I had the pleasure of interviewing Ayah Bdeir, Founder and CEO at littleBits, Ayah is an engineer and interactive artist. An alumna of the MIT Media Lab, Ayah’s TED talk: “Building Blocks that Blink, Beep and Teach” about littleBits has garnered more than one million views. Ayah has lectured and advised extensively on how to get more girls into STEM, including at the White House “Breaking down gender stereotypes” panel, at Forbes Under 30 “Closing the Tech Gap” and at Women in the World with Tina Brown.

Thank you so much for doing this with us! Can you tell us the story of how you grew up?

Physically, I grew up in Lebanon, a gorgeous country with enormous potential. I had a beautiful upbringing full of love, family, and delicious Mediterranean food. Throughout my childhood — and its history — Lebanon has been through many ups and downs with respect to internal and external violence; but, this makes for a very resilient and entrepreneurial population.

Culturally, I’m from the era of LEGOs and erector sets. As a kid, the more I played with these types of toys, the better I became at building and inventing — and approaching my experiments with a sense of fun, creativity, and learning. My early experiences with play are one of the reasons that I wanted to be an engineer. In better understanding how things work, I learned to think about ways to make them work better.

And, really, that’s what littleBits is trying to do at a high level — to bring that same playful, inventive, educational experience to the 21st century for kids that are much more tech savvy but still have the same desires to play and learn. We want to expand kids’ minds and give them the tools they need to think outside the box and create solutions to challenges that they see around them. I think that’s the greatest form of activism there is.

Was there a particular trigger point that made you emigrate to the US? Can you tell a story?

I had always had an interest in attending MIT, so I applied multiple times as a teenager. In fact, I first learned about the Maker Movement in the first class I took at MIT’s Media Lab in 2004. It was called “How to Make Almost Anything” and it was one of the most competitive classes to get into at the Media Lab.

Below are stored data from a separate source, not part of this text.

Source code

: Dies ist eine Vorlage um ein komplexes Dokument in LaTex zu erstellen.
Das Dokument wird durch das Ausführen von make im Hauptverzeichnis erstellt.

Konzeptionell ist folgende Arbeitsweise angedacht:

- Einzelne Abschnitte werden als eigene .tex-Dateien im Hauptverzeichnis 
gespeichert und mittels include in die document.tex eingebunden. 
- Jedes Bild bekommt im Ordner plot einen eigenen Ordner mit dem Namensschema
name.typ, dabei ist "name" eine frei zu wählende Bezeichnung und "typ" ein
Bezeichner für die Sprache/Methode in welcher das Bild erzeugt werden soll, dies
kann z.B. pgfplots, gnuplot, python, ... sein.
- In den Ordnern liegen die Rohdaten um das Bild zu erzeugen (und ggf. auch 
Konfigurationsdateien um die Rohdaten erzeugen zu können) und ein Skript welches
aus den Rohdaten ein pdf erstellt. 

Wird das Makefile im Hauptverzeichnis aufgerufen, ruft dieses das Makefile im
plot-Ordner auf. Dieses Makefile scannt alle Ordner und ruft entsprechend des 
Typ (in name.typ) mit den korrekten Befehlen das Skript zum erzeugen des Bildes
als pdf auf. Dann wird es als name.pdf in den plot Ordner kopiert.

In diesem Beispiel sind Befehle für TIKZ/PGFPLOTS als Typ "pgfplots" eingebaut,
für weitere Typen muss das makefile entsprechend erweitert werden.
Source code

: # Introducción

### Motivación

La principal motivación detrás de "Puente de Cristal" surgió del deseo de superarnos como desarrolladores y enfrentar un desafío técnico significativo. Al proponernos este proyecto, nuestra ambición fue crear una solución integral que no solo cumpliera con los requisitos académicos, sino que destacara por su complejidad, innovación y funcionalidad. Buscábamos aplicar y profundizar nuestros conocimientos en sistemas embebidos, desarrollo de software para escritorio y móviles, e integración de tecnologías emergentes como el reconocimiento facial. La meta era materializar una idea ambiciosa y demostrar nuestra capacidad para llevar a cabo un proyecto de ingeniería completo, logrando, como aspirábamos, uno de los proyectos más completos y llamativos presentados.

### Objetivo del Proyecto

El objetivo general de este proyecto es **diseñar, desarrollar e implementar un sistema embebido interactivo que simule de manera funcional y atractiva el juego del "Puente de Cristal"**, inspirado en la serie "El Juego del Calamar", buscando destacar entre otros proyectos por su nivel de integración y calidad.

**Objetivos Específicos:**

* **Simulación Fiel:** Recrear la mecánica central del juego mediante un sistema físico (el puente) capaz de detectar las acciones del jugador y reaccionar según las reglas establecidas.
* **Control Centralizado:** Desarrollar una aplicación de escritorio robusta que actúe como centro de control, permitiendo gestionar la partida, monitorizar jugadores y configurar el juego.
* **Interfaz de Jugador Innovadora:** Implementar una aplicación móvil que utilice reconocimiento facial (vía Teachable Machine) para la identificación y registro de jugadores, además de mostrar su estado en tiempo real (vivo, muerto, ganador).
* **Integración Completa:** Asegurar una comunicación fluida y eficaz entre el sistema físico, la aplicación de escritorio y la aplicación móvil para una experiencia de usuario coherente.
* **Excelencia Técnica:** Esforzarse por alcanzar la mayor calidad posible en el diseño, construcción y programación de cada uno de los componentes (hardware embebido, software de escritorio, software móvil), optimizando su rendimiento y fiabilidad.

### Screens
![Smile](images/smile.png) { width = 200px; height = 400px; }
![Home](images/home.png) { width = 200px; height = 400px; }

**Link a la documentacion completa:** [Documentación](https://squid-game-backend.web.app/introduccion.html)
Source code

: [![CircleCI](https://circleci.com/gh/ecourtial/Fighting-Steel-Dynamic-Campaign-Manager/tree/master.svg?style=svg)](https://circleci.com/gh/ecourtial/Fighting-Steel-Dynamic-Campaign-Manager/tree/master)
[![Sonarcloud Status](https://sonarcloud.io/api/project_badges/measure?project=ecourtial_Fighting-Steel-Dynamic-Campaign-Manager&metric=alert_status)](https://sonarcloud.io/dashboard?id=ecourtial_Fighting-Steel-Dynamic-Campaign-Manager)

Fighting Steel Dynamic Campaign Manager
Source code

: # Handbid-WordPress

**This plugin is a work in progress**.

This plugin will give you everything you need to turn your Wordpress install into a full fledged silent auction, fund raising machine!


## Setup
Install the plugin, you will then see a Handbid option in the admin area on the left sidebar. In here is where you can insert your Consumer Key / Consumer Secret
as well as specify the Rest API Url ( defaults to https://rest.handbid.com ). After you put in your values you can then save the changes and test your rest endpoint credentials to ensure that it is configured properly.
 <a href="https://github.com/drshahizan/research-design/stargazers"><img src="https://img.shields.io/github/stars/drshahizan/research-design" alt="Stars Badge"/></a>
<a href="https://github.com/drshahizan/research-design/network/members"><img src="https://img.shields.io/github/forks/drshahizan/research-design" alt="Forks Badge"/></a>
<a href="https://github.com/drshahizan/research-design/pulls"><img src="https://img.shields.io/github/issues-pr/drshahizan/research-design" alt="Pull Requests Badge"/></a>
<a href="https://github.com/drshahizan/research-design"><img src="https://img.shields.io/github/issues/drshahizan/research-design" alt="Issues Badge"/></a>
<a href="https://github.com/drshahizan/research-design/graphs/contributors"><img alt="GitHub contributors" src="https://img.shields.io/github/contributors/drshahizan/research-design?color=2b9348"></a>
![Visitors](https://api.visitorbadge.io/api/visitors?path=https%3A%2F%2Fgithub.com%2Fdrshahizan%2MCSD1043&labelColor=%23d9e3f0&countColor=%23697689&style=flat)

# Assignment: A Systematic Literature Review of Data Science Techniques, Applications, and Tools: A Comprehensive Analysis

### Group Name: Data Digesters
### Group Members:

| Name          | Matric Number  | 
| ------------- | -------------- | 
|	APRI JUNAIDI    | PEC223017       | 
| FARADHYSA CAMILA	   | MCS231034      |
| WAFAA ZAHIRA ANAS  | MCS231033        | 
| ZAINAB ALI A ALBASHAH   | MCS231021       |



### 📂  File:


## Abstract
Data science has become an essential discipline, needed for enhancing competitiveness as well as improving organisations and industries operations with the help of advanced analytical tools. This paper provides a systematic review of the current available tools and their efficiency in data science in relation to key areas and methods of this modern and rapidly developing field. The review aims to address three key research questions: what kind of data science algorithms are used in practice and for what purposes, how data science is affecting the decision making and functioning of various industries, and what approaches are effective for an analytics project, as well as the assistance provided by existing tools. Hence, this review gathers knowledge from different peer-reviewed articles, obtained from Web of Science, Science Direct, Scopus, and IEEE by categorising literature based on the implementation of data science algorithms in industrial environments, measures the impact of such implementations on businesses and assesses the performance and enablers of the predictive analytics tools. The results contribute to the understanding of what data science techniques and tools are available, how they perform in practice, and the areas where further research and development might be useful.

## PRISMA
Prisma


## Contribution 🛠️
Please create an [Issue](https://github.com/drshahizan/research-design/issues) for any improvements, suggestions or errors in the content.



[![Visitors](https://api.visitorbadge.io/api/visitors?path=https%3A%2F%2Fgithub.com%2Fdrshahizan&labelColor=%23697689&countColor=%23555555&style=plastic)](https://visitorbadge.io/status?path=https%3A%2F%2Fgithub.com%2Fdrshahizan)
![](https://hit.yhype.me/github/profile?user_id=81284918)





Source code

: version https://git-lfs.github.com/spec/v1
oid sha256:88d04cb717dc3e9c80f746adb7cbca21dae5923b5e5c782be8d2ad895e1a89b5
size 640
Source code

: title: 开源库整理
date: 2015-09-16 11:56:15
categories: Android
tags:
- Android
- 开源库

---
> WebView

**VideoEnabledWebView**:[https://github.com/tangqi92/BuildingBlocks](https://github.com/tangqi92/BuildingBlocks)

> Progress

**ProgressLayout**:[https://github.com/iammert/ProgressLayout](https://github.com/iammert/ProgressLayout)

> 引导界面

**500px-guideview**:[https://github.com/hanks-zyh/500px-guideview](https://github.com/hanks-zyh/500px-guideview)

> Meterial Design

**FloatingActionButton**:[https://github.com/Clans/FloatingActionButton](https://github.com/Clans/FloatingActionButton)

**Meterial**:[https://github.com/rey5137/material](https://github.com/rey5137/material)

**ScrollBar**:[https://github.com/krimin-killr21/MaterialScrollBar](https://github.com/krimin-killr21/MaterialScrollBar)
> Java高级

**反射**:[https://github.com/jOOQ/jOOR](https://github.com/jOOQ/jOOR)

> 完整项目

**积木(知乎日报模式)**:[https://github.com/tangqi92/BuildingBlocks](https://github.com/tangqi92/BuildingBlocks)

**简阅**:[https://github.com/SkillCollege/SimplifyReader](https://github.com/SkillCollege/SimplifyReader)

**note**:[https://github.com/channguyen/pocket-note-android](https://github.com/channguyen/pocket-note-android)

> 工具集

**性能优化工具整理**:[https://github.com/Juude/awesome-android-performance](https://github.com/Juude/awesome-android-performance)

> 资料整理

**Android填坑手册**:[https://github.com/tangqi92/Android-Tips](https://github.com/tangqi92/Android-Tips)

When I was accepted for admission at MIT’s Media Lab at the age of 21 for my Master’s Degree, I moved to the U.S. and, just like that, I was witness to the birth of a movement that would change my life.

Can you tell us the story of how you came to the USA? What was that experience like?

I’ve moved around quite a bit since my childhood.

In 1982, my family fled my home country of Lebanon because they feared for our lives during the Lebanese-Israel war; we were welcomed in Canada with open arms. In 1989, a civil war broke out and my parents fled violence again to Canada, where we were again welcomed and allowed to live with dignity and respect.

In 2004, I came to the U.S. as a new member of the MIT Media Lab! The experience changed my life and made me who I am today.

In 2006 I moved to NYC and I have been here ever since.

Is there a particular person who you are grateful towards who helped make the move more manageable? Can you share a story?

My move to the U.S. was made exponentially better by Chris Csikszentmihályi, the former director of the MIT Center for Future Civic Media and the Computing Culture research group at the MIT Media Lab. He was my advisor, and the one that accepted me into the program when I first came to Boston.

So how are things going today?

littleBits was originally meant for consumers, but as educators continue to discover how our electronic building blocks enhance their curriculum we’ve quickly moved into the education space in parallel. It’s energizing to see the impact we’re having in classrooms, libraries, and makerspaces around the world.

We currently work with more than 20,000 schools, and earlier this year we announced a partnership with education publishing giant, Pearson, to inject a little extra interactivity into Pearson’s STEM/STEAM curriculum. Pearson will be incorporating littleBits into its grade three to eight science curriculum in the form of “Pearson littleBits STEM Invention Toolbox.”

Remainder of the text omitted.